Intraventricular hemorrhage is bleeding in the brain. This type of bleeding can happen in premature babies, usually in the first week after birth.

If the amount of bleeding is small, your baby should have little or no brain damage. More bleeding raises the risk that fluid will build up in the brain (hydrocephalus). The extra fluid can increase pressure in the baby's brain, causing brain damage and mental and physical problems.

There isn't a treatment to stop this type of bleeding. Instead, treatment focuses on watching for signs of fluid buildup, keeping your baby's blood pressure steady, giving fluids, and helping your baby breathe.

If fluid buildup occurs, your baby may have a lumbar puncture, receive medicines, or have a procedure to place a shunt. A shunt is a flexible tube placed in the brain to drain the fluid. Draining fluid helps control the pressure in the brain.

Follow-up care is a key part of your child's treatment and safety. Be sure to make and go to all appointments, and call your doctor or nurse call line if your child is having problems. It's also a good idea to know your child's test results and keep a list of the medicines your child takes.
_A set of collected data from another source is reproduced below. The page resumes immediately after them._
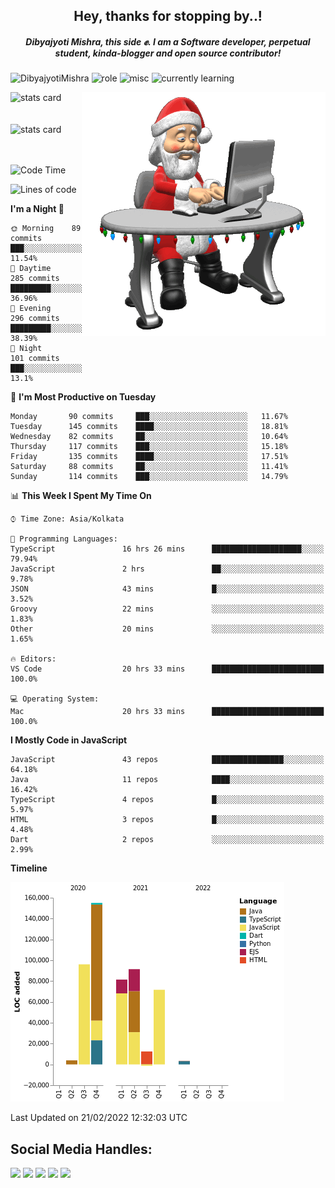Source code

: <div align='center'> 
   <h2> Hey, thanks for stopping by..! </h2> 
   <h5> Dibyajyoti Mishra, this side ✊. I am a Software developer, perpetual student, kinda-blogger and open source contributor! </h5>
</div>
 
 <p align="left"> 
 <img src="https://komarev.com/ghpvc/?username=DibyajyotiMishra&label=Visitors'%20Count&color=6EC72D&style=flat" alt="DibyajyotiMishra" /> 
 <img src="https://img.shields.io/badge/Role-Full%20Stack%20Developer-orange" alt="role" />
 <img src="https://img.shields.io/badge/Most%20Used%20Library-React%2C%20React%20Native-5A20CB" alt="misc" />
 <img src="https://img.shields.io/badge/Learning-Circle%20CI-white" alt="currently learning" />
 </p>
 

<div align='left'> 
   <img alt= "stats card" height="145" width="400" src="https://dibyajyotimishra-github-stats.vercel.app/api?username=DibyajyotiMishra&count_private=true&show_icons=true&theme=tokyonight&hide_border=true" />
 
 <img align="right" src="https://github.com/DibyajyotiMishra/DibyajyotiMishra/blob/main/2qf3.gif" />
 <br/>
 <br/>
 <br />
<img alt= "stats card" height="145" width="400" src="https://github-readme-streak-stats.herokuapp.com/?user=DibyajyotiMishra&hide_border=true&theme=tokyonight">
</div>
<br />
<br />
<div align="left">
   
 
<!--START_SECTION:waka-->
![Code Time](http://img.shields.io/badge/Code%20Time-599%20hrs%2031%20mins-blue)

![Lines of code](https://img.shields.io/badge/From%20Hello%20World%20I%27ve%20Written-525%20Thousand%20lines%20of%20code-blue)
 
**I'm a Night 🦉** 

```text
🌞 Morning    89 commits     ███░░░░░░░░░░░░░░░░░░░░░░   11.54% 
🌆 Daytime    285 commits    █████████░░░░░░░░░░░░░░░░   36.96% 
🌃 Evening    296 commits    █████████░░░░░░░░░░░░░░░░   38.39% 
🌙 Night      101 commits    ███░░░░░░░░░░░░░░░░░░░░░░   13.1%

```
📅 **I'm Most Productive on Tuesday** 

```text
Monday       90 commits     ███░░░░░░░░░░░░░░░░░░░░░░   11.67% 
Tuesday      145 commits    ████░░░░░░░░░░░░░░░░░░░░░   18.81% 
Wednesday    82 commits     ██░░░░░░░░░░░░░░░░░░░░░░░   10.64% 
Thursday     117 commits    ███░░░░░░░░░░░░░░░░░░░░░░   15.18% 
Friday       135 commits    ████░░░░░░░░░░░░░░░░░░░░░   17.51% 
Saturday     88 commits     ██░░░░░░░░░░░░░░░░░░░░░░░   11.41% 
Sunday       114 commits    ███░░░░░░░░░░░░░░░░░░░░░░   14.79%

```


📊 **This Week I Spent My Time On** 

```text
⌚︎ Time Zone: Asia/Kolkata

💬 Programming Languages: 
TypeScript               16 hrs 26 mins      ████████████████████░░░░░   79.94% 
JavaScript               2 hrs               ██░░░░░░░░░░░░░░░░░░░░░░░   9.78% 
JSON                     43 mins             █░░░░░░░░░░░░░░░░░░░░░░░░   3.52% 
Groovy                   22 mins             ░░░░░░░░░░░░░░░░░░░░░░░░░   1.83% 
Other                    20 mins             ░░░░░░░░░░░░░░░░░░░░░░░░░   1.65%

🔥 Editors: 
VS Code                  20 hrs 33 mins      █████████████████████████   100.0%

💻 Operating System: 
Mac                      20 hrs 33 mins      █████████████████████████   100.0%

```

**I Mostly Code in JavaScript** 

```text
JavaScript               43 repos            ████████████████░░░░░░░░░   64.18% 
Java                     11 repos            ████░░░░░░░░░░░░░░░░░░░░░   16.42% 
TypeScript               4 repos             █░░░░░░░░░░░░░░░░░░░░░░░░   5.97% 
HTML                     3 repos             █░░░░░░░░░░░░░░░░░░░░░░░░   4.48% 
Dart                     2 repos             ░░░░░░░░░░░░░░░░░░░░░░░░░   2.99%

```


**Timeline**

![Chart not found](https://raw.githubusercontent.com/DibyajyotiMishra/DibyajyotiMishra/main/charts/bar_graph.png) 


 Last Updated on 21/02/2022 12:32:03 UTC
<!--END_SECTION:waka-->
</div>

## Social Media Handles:

<div>
 <a href="https://twitter.com/dibyajyotim_" ><img src="https://img.shields.io/twitter/follow/dibyajyotim_?style=social" /></a>
 <a href="https://dibyajyoti.hashnode.dev/" ><img src="https://img.shields.io/badge/Hashnode-2962FF?style=flat&logo=hashnode&logoColor=white" /></a>
 <a href="mailto:dibyajyotimishra14@gmail.com" ><img src="https://img.shields.io/badge/Gmail-D14836?style=flat&logo=gmail&logoColor=white" /></a>
 <a href="https://www.linkedin.com/in/dibyajyotim/" ><img src="https://img.shields.io/badge/LinkedIn-0077B5?style=flat&logo=linkedin&logoColor=white" /></a>
 <a href="https://github.com/DibyajyotiMishra"><img src="https://img.shields.io/badge/Status-Creating%20something%20exciting-%2303C6C7" /></a>
</div>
How can you care for your child at home?

General health

  • If your doctor prescribed medicines for your baby, give them as directed. Call your doctor or nurse call line if you think your child is having a problem with his or her medicine.
  • If your baby gets home oxygen, follow instructions for its use.
  • Wash your hands before holding your baby.
  • Do not smoke or expose your baby to smoke. Smoking increases the chance of sudden infant death syndrome (SIDS), ear infections, asthma, colds, and pneumonia. If you need help quitting, talk to your doctor about stop-smoking programs and medicines. These can increase your chances of quitting for good.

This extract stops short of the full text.